[Reader-list] DASTANS AND THEIR “WRITERS”

mahmood farooqui mahmoodfarooqui at yahoo.com
Mon Apr 18 14:31:13 IST 2005


THE GATHERERS ARE EAGER-O JAH
DASTANS AND THEIR “WRITERS”




I have now finished reading the first volume of the
Tilism-e-Hoshruba. There is now a mere nine more
volumes to go of this series. After that some thirty
six more volumes remain of the Nawal Kishori
Dastan-e-Amir Hamza, composed in Lucknow at the turn
of the century. 
I have also read the one volume edition of the
Dastan-e-Amir Hamza, published by Nawal Kishor Press
too. There are several other published single volume
editions of this Urdu Dastan. Then there are other
Dastans too with other protagonists, other events and
other Tilisms. 

The single volume edition of the Dastan-e-Amir Hamza
that I read is ascribed to Syed Abdullah Bilgrami. The
end page declares that for the fourth edition,
published in 1887, the story was corrected and
reworked by Syed Tasadduq Husain, a writer employed by
the Press. However Abdullah Bilgrami virtually
plagiarised a version produced by Ghalib Lucknawi
which was published in Calcutta in the 1850s. The
edition today continues to be named after Abdullah
Bilgrami showing how a newly introduced print culture
can immortalise you for nothing.

The tradition of printing Dastans began at the Fort
William College, established at Calcutta at the turn
of the century to introduce the freshly arrived
Englishmen to the languages of the region they were to
administer. Khalil Ali Ashk, who claimed to belong to
a line of Royal Dastango serving the Mughalia
Sultanate, was employed at the College and translated
a brief Persian Dastan into Urdu. This same version
was then amended a little by Ghalib Lucknawi,
mentioned above, which then came to be known after
Abdullah Bilgrami and remains in print today. 

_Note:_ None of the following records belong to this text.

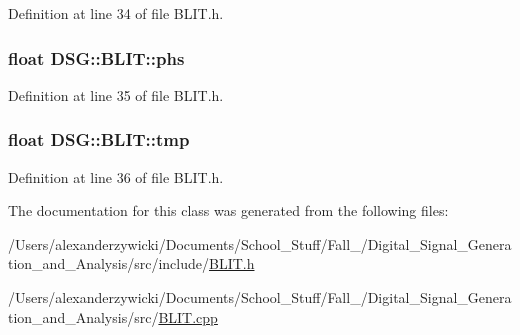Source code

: Definition at line 34 of file B\+L\+I\+T.\+h.

\hypertarget{classDSG_1_1BLIT_a392dc88ed2691c6637a6afe8607881c6}{
\subsubsection[{phs}]{\setlength{\rightskip}{0pt plus 5cm}float D\+S\+G\+::\+B\+L\+I\+T\+::phs\hspace{0.3cm}{\ttfamily [protected]}}}\label{classDSG_1_1BLIT_a392dc88ed2691c6637a6afe8607881c6}


Definition at line 35 of file B\+L\+I\+T.\+h.

\hypertarget{classDSG_1_1BLIT_ac0570d5d963ca947e8860a547df7b9dc}{
\subsubsection[{tmp}]{\setlength{\rightskip}{0pt plus 5cm}float D\+S\+G\+::\+B\+L\+I\+T\+::tmp\hspace{0.3cm}{\ttfamily [protected]}}}\label{classDSG_1_1BLIT_ac0570d5d963ca947e8860a547df7b9dc}


Definition at line 36 of file B\+L\+I\+T.\+h.



The documentation for this class was generated from the following files\+:\begin{DoxyCompactItemize}
\item 
/\+Users/alexanderzywicki/\+Documents/\+School\+\_\+\+Stuff/\+Fall\+\_/\+Digital\+\_\+\+Signal\+\_\+\+Generation\+\_\+and\+\_\+\+Analysis/src/include/\hyperlink{BLIT_8h}{B\+L\+I\+T.\+h}\item 
/\+Users/alexanderzywicki/\+Documents/\+School\+\_\+\+Stuff/\+Fall\+\_/\+Digital\+\_\+\+Signal\+\_\+\+Generation\+\_\+and\+\_\+\+Analysis/src/\hyperlink{BLIT_8cpp}{B\+L\+I\+T.\+cpp}\end{DoxyCompactItemize}
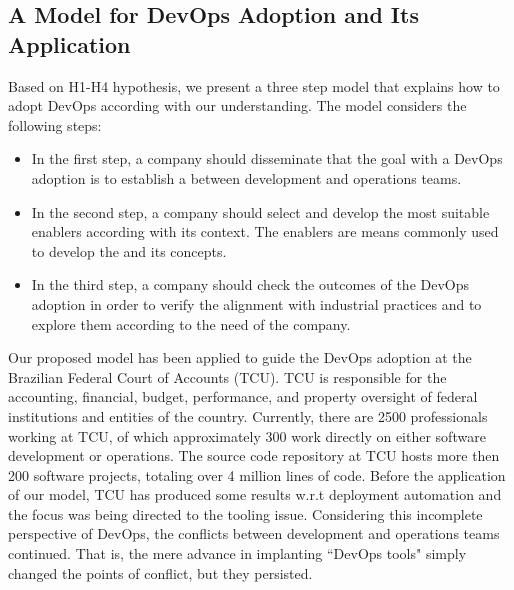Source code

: \subsection{A Model for DevOps Adoption and Its Application}\label{sec:case_study}

Based on H1-H4 hypothesis, we present a three step model that
explains how to adopt DevOps according with our understanding. The
model considers the following steps:

\begin{itemize}
\item In the first step, a company should
disseminate that the goal with a DevOps adoption is to
establish a \cc between
development and operations teams.

\item In the second step, a company should select and develop
the most suitable enablers according with its context. The enablers
are means commonly used to develop the \cc
and its concepts.

\item In the third step, a company should check the outcomes of the
DevOps adoption in order to verify the alignment with
industrial practices and to explore them according to the
need of the company.
\end{itemize}

Our proposed model has been applied to guide the DevOps adoption at the Brazilian Federal Court of
Accounts (TCU). TCU is responsible for the accounting, financial, budget, performance, and property
oversight of federal institutions and entities of the country. Currently, there are 2500
professionals working at TCU, of which approximately 300 work directly on either
software development or operations. The source code repository at TCU hosts more then 200 software projects, totaling
over 4 million lines of code.
Before the application of our model, TCU has produced some results w.r.t deployment
automation and the focus was being directed to the tooling issue. Considering this
incomplete perspective of DevOps, the conflicts between development and operations
teams continued. That is, the mere advance in implanting ``DevOps tools" simply
changed the points of conflict, but they persisted.

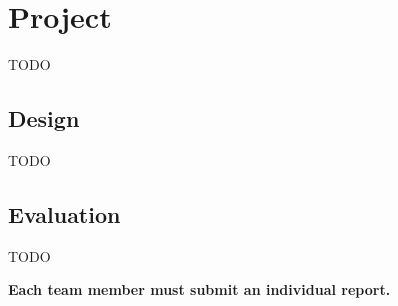 \documentclass[final]{ieee}
\begin{document}
\section{Project}

TODO

\subsection{Design}
TODO
\subsection{Evaluation}
TODO


{\bf Each team member must submit an individual report.}







\end{document}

In these cases, as in the case of the 46 volume Nawal
Kishori version, the writers also happened to be
narrators. It is not entirely clear whether they first
recited these huge volumes which were simultaneously
transcribed by scribes or whether they dictated it to
writers or they themselves wrote it in hand. In most
cases they make tall and exaggerated claims about
merely conveying, with a few suitable changes and
innovations, an old and ancient tale. But then, in all
oral cultures antiquity is always attributed to any
text or utterance to make it respectable. Obviously
the Nawal Kishori writers could not have had any
predecessors in terms of the scale of their work. As
we have noted the longest version, in Persian, ran
into a few volumes while outside India it was usually
a single volume edition that remained popular. 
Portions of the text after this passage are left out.